- [What you should do]: Whenever "following" occurs in a line of the material, list that line.

*** Begin section ***

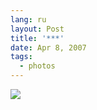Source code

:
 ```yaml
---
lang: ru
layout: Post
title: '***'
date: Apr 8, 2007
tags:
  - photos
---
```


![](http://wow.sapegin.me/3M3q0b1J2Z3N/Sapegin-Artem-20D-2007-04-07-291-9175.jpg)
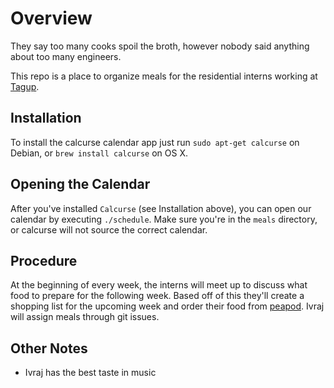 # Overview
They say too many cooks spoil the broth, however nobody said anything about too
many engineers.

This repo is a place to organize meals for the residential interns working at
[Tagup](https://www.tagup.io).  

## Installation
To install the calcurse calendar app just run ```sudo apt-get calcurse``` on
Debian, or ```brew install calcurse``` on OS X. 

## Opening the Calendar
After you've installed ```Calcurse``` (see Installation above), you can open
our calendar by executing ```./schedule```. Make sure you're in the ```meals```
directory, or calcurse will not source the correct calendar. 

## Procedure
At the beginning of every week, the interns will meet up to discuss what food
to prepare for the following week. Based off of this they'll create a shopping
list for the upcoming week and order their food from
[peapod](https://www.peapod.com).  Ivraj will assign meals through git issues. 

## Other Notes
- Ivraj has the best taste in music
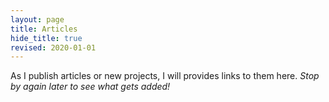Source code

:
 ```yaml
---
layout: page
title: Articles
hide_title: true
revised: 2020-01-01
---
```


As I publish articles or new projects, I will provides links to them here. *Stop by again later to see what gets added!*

*** End section ***
*** Begin section ***

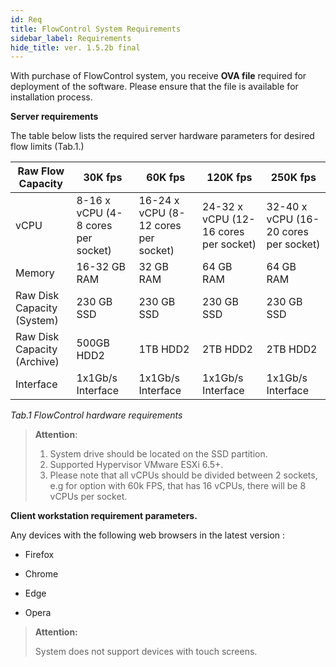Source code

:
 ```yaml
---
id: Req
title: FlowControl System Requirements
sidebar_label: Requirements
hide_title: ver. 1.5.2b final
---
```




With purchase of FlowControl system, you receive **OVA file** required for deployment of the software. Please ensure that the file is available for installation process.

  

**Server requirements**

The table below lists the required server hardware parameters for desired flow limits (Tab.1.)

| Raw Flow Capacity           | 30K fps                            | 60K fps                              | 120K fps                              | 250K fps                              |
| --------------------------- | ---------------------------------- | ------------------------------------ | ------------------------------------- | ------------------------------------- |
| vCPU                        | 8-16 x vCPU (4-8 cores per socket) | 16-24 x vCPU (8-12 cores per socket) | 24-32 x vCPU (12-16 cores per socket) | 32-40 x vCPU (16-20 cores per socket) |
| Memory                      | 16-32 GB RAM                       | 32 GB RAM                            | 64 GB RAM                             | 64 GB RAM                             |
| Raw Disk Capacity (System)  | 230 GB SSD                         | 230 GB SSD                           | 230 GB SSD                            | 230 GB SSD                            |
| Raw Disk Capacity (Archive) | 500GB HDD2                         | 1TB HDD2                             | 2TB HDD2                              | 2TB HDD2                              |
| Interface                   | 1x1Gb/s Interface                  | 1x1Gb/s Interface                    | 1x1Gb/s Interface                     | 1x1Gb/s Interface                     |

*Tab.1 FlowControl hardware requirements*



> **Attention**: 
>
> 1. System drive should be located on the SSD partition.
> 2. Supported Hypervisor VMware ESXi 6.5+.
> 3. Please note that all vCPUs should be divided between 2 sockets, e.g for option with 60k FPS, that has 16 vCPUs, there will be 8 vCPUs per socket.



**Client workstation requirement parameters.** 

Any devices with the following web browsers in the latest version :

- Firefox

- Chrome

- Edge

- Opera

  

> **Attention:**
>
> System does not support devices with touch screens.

*** End section ***

- [Problem solution]:
to prepare for the following week. Based off of this they'll create a shopping
Any devices with the following web browsers in the latest version :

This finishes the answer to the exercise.